For eats in Wheeling, Coleman’s Fish Market (colemansfishmkt.com) offers famous fish sandwiches and other deep fried goodies, and there is also a DiCarlo’s Pizza location (dicarlos-pizza.com), where you can try the Ohio Valley regional pizza style (the one with the cold cheese). There aren't any shows to enjoy yet due to the pandemic, but the Capitol Theatre (capitoltheatrewheeling.com) is a must-see when performances start back up.

click to enlarge A cyclist rides along Main Street in Zelienople, Pa. - CP PHOTO: JARED WICKERHAM
CP Photo: Jared Wickerham
A cyclist rides along Main Street in Zelienople, Pa.

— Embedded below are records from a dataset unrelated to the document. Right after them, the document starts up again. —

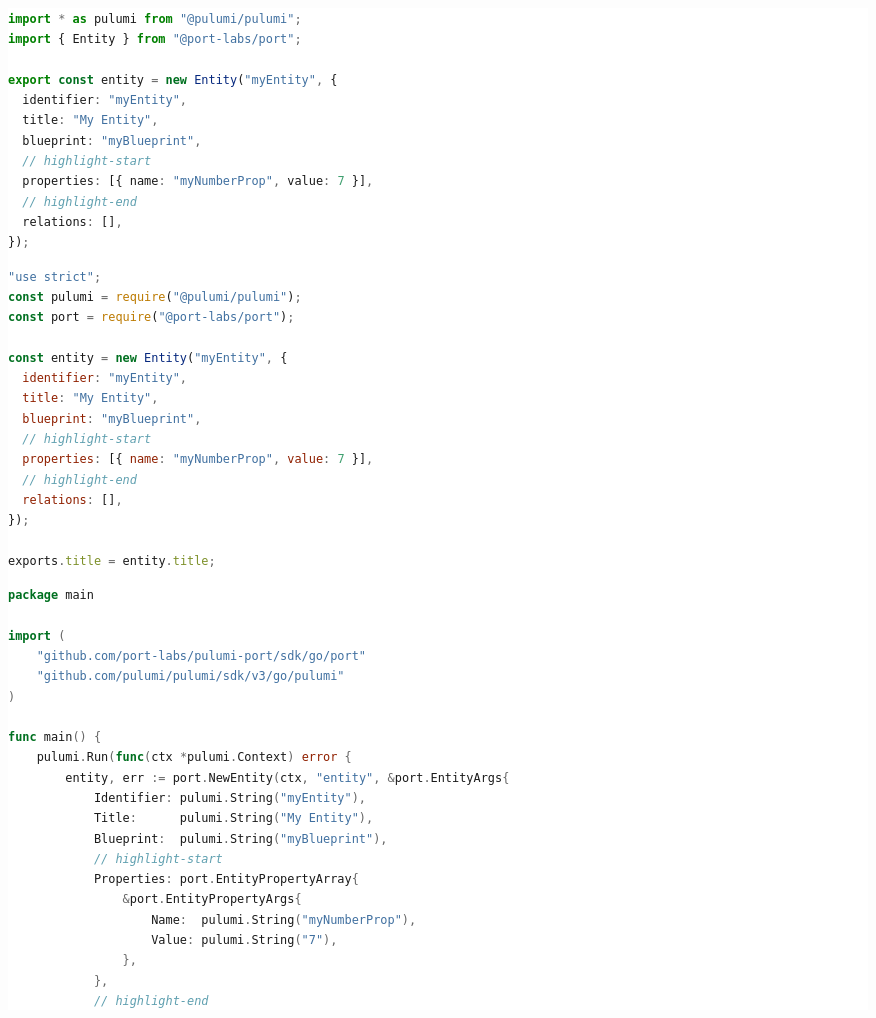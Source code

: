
 ```python showLineNumbers
```

</TabItem>

<TabItem value="typescript">

```typescript showLineNumbers
import * as pulumi from "@pulumi/pulumi";
import { Entity } from "@port-labs/port";

export const entity = new Entity("myEntity", {
  identifier: "myEntity",
  title: "My Entity",
  blueprint: "myBlueprint",
  // highlight-start
  properties: [{ name: "myNumberProp", value: 7 }],
  // highlight-end
  relations: [],
});
```

</TabItem>

<TabItem value="javascript">

```javascript showLineNumbers
"use strict";
const pulumi = require("@pulumi/pulumi");
const port = require("@port-labs/port");

const entity = new Entity("myEntity", {
  identifier: "myEntity",
  title: "My Entity",
  blueprint: "myBlueprint",
  // highlight-start
  properties: [{ name: "myNumberProp", value: 7 }],
  // highlight-end
  relations: [],
});

exports.title = entity.title;
```

</TabItem>
<TabItem value="go">

```go showLineNumbers
package main

import (
	"github.com/port-labs/pulumi-port/sdk/go/port"
	"github.com/pulumi/pulumi/sdk/v3/go/pulumi"
)

func main() {
	pulumi.Run(func(ctx *pulumi.Context) error {
		entity, err := port.NewEntity(ctx, "entity", &port.EntityArgs{
			Identifier: pulumi.String("myEntity"),
			Title:      pulumi.String("My Entity"),
			Blueprint:  pulumi.String("myBlueprint"),
			// highlight-start
			Properties: port.EntityPropertyArray{
				&port.EntityPropertyArgs{
					Name:  pulumi.String("myNumberProp"),
					Value: pulumi.String("7"),
				},
			},
			// highlight-end
```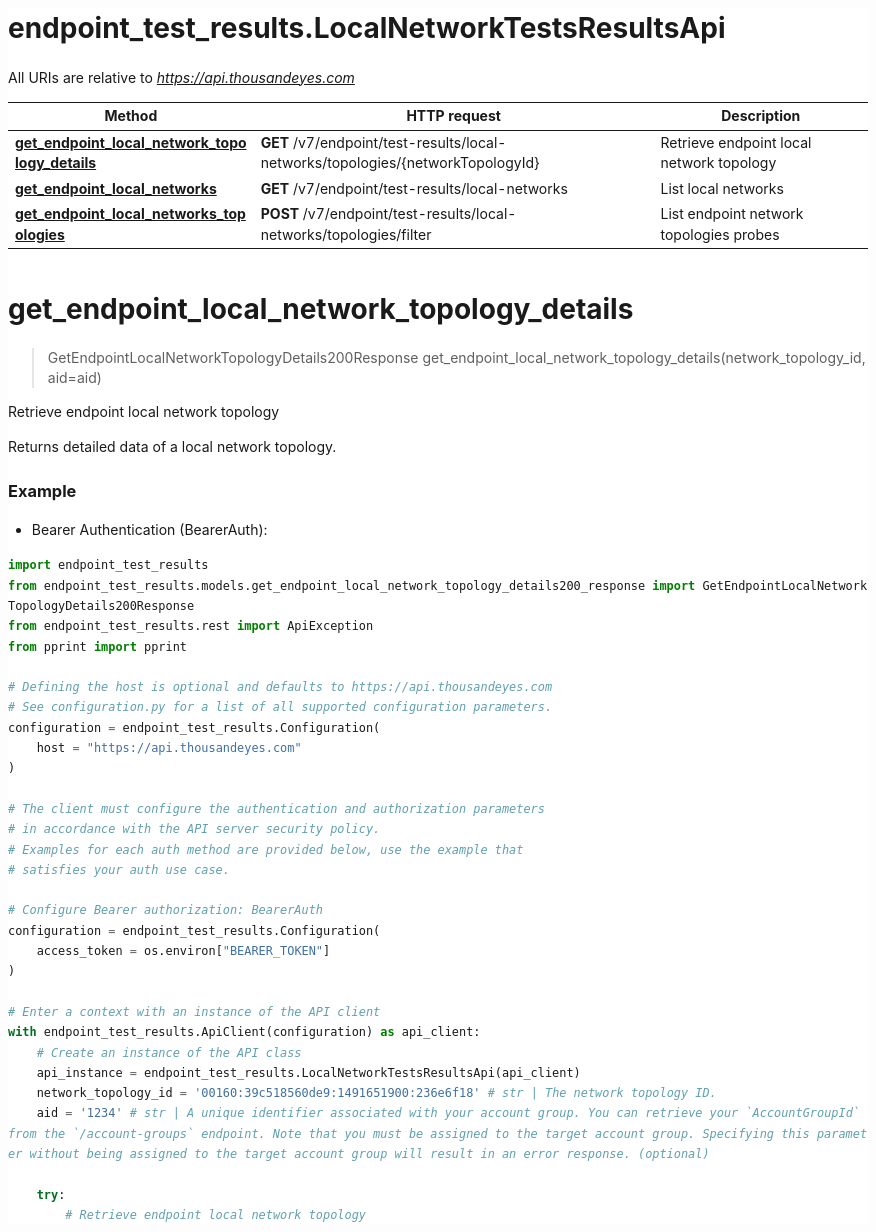 # endpoint_test_results.LocalNetworkTestsResultsApi

All URIs are relative to *https://api.thousandeyes.com*

Method | HTTP request | Description
------------- | ------------- | -------------
[**get_endpoint_local_network_topology_details**](LocalNetworkTestsResultsApi.md#get_endpoint_local_network_topology_details) | **GET** /v7/endpoint/test-results/local-networks/topologies/{networkTopologyId} | Retrieve endpoint local network topology
[**get_endpoint_local_networks**](LocalNetworkTestsResultsApi.md#get_endpoint_local_networks) | **GET** /v7/endpoint/test-results/local-networks | List local networks
[**get_endpoint_local_networks_topologies**](LocalNetworkTestsResultsApi.md#get_endpoint_local_networks_topologies) | **POST** /v7/endpoint/test-results/local-networks/topologies/filter | List endpoint network topologies probes


# **get_endpoint_local_network_topology_details**
> GetEndpointLocalNetworkTopologyDetails200Response get_endpoint_local_network_topology_details(network_topology_id, aid=aid)

Retrieve endpoint local network topology

Returns detailed data of a local network topology. 

### Example

* Bearer Authentication (BearerAuth):

```python
import endpoint_test_results
from endpoint_test_results.models.get_endpoint_local_network_topology_details200_response import GetEndpointLocalNetworkTopologyDetails200Response
from endpoint_test_results.rest import ApiException
from pprint import pprint

# Defining the host is optional and defaults to https://api.thousandeyes.com
# See configuration.py for a list of all supported configuration parameters.
configuration = endpoint_test_results.Configuration(
    host = "https://api.thousandeyes.com"
)

# The client must configure the authentication and authorization parameters
# in accordance with the API server security policy.
# Examples for each auth method are provided below, use the example that
# satisfies your auth use case.

# Configure Bearer authorization: BearerAuth
configuration = endpoint_test_results.Configuration(
    access_token = os.environ["BEARER_TOKEN"]
)

# Enter a context with an instance of the API client
with endpoint_test_results.ApiClient(configuration) as api_client:
    # Create an instance of the API class
    api_instance = endpoint_test_results.LocalNetworkTestsResultsApi(api_client)
    network_topology_id = '00160:39c518560de9:1491651900:236e6f18' # str | The network topology ID.
    aid = '1234' # str | A unique identifier associated with your account group. You can retrieve your `AccountGroupId` from the `/account-groups` endpoint. Note that you must be assigned to the target account group. Specifying this parameter without being assigned to the target account group will result in an error response. (optional)

    try:
        # Retrieve endpoint local network topology
```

Zelienople, Pa. — 30 minute drive

Just a small Butler County town to some, Zelionople is going through a bit of renaissance. Perry Highway is seeing a good amount of development, including a recently completed project to restore the Kauffman House into a new restaurant, and an expansion for craft brewery Shu Brew (shubrew.com). The neon lights at the Strand Theatre (thestrandtheater.org) will also light up any day.

Plenty of shops, toy stores, and stores will keep you entertained during the day. Just off the main drag, Pittsburghers might be familiar with Burgh’ers Brewing (burgherspgh.com), which has a restaurant in Lawrenceville but is headquartered in Zelienople. The new facility in Butler County has a nice outdoor patio.

After enjoying the small town, drive up Route 19 and explore McConnell Mills State Park, which has wonderfully rigorous hiking along Slippery Rock Creek. The hikes are perfect for watching daring kayakers brave the fast moving creek.